Em 14 de março de 1954, no estádio do Maracanã, pelo returno das Eliminatórias da Copa, o Brasil fazia sua estreia com o uniforme canarinho. No comando da equipe, retornava o treinador campeão do Pan-Americano de seleções, Zezé Moreira. A partida terminou com o placar de 1 a 0 para o Brasil e o time estava classificado para a Copa.

No dia 25 de maio de 1954, os 22 jogadores convocados por Zezé Moreira embarcaram para a Suíça. Logo abaixo, vamos conferir quem foram os representantes da seleção brasileira na Copa da Suíça com suas devidas numerações nas camisetas e os clubes no qual atuavam.

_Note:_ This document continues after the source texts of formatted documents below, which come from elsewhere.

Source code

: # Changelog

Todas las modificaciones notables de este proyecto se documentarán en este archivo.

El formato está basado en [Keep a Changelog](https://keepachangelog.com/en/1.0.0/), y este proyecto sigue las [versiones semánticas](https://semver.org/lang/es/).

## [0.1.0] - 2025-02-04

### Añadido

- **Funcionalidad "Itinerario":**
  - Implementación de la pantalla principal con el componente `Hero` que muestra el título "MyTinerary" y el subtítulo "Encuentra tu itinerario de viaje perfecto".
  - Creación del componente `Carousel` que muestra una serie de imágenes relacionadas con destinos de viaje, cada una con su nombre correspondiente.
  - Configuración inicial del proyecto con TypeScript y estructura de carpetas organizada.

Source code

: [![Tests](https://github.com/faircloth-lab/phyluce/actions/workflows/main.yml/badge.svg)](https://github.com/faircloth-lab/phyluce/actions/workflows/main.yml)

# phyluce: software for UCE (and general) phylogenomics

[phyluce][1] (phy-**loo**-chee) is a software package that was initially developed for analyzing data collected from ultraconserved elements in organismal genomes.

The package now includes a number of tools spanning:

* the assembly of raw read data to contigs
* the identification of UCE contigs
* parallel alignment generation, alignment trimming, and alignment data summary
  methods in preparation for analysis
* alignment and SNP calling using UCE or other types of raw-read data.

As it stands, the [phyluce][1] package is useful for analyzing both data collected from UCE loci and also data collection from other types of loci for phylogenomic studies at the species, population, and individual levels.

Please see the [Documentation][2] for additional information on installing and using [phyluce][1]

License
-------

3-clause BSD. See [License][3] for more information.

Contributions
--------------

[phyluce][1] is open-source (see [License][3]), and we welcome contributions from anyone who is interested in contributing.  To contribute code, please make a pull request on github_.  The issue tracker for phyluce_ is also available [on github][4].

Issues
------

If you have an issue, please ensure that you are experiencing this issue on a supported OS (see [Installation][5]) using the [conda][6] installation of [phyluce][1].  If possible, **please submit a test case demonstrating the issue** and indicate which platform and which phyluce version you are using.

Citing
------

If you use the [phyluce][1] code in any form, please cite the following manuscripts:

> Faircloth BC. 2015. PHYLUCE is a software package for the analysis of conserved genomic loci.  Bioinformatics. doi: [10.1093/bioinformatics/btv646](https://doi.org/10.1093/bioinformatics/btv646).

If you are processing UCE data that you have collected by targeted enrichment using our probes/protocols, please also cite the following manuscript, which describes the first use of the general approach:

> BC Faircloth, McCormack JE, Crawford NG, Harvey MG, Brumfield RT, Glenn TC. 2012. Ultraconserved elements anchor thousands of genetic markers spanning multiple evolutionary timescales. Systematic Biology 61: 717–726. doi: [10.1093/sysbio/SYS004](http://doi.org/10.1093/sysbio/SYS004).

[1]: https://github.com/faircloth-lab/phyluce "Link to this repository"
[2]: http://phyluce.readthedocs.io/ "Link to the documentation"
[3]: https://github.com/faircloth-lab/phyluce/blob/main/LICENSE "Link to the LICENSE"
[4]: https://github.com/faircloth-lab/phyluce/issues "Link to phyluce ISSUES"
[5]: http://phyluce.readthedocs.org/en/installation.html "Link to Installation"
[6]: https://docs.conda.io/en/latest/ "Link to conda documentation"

– Goleiros: (1) Castilho (Fluminense), (21) Veludo (Fluminense) e (22) Cabeção (Corinthians);

– Zagueiros: (5) Pinheiro (Fluminense), (15) Mauro (São Paulo), (13) Alfredo Ramos (São Paulo);

– Laterais: (2) Djalma Santos (Portuguesa), (12) Paulinho de Almeida (Vasco), (3) Nilton Santos (Botafogo), (14) Ely (Vasco) e (6) Bauer (São Paulo);

– Meio-Campistas: (4) Brandãozinho (Portuguesa), (12) Dequinha (Flamengo), (8) Didi (Fluminense) e (20) Rubens (Flamengo);

– Atacantes: (7) Julinho (Portuguesa), (17) Maurinho (São Paulo), (19) Índio (Flamengo), (18) Humberto (Palmeiras), (9) Baltazar (Corinthians), (10) Pinga (Vasco) e (11) Rodrigues (Palmeiras).

 

 

 

O regulamento da Copa

A Copa do Mundo de 1954, trouxe uma inovação no seu regulamente, que podemos definir no mínimo como estranha. Com quatro grupos separados formados por quatro seleções cada, as duas melhores equipes que somassem mais pontos avançavam para a próxima fase. Dois pontos para vitória, um ponto para empate e nenhum em caso de derrota. O curioso, porém, era que cada grupo tinham dois cabeças de chave, que não se enfrentariam e jogariam apenas partidas com as outras duas seleções do grupo (estas, consequentemente, também não duelariam entre si).

Além disso, para cada partida da primeira fase que terminasse empatada, haveria uma prorrogação de 30 minutos. No caso de persistir um empate no tempo extra, cada equipe receberia um ponto. Havendo empate em pontos para definir a segunda posição do grupo, o saldo de gols não seria considerado e o regulamento determinava a realização de um jogo extra.

 

 

 

A fase de grupos

No dia 16 de julho de 1954, ocorreu a abertura (foto acima) da Copa do Mundo, na Suíça. Vamos saber logo abaixo como ficaram a formação dos grupos com os resultados dos jogos e os seus respectivos classificados.

 

Grupo A

No grupo A, França, Iugoslávia, Brasil e México lutavam por duas vagas para avançarem a fase seguinte da competição. Abaixo vamos saber como foram cada um dos jogos realizados com os respectivos resultados e classificados.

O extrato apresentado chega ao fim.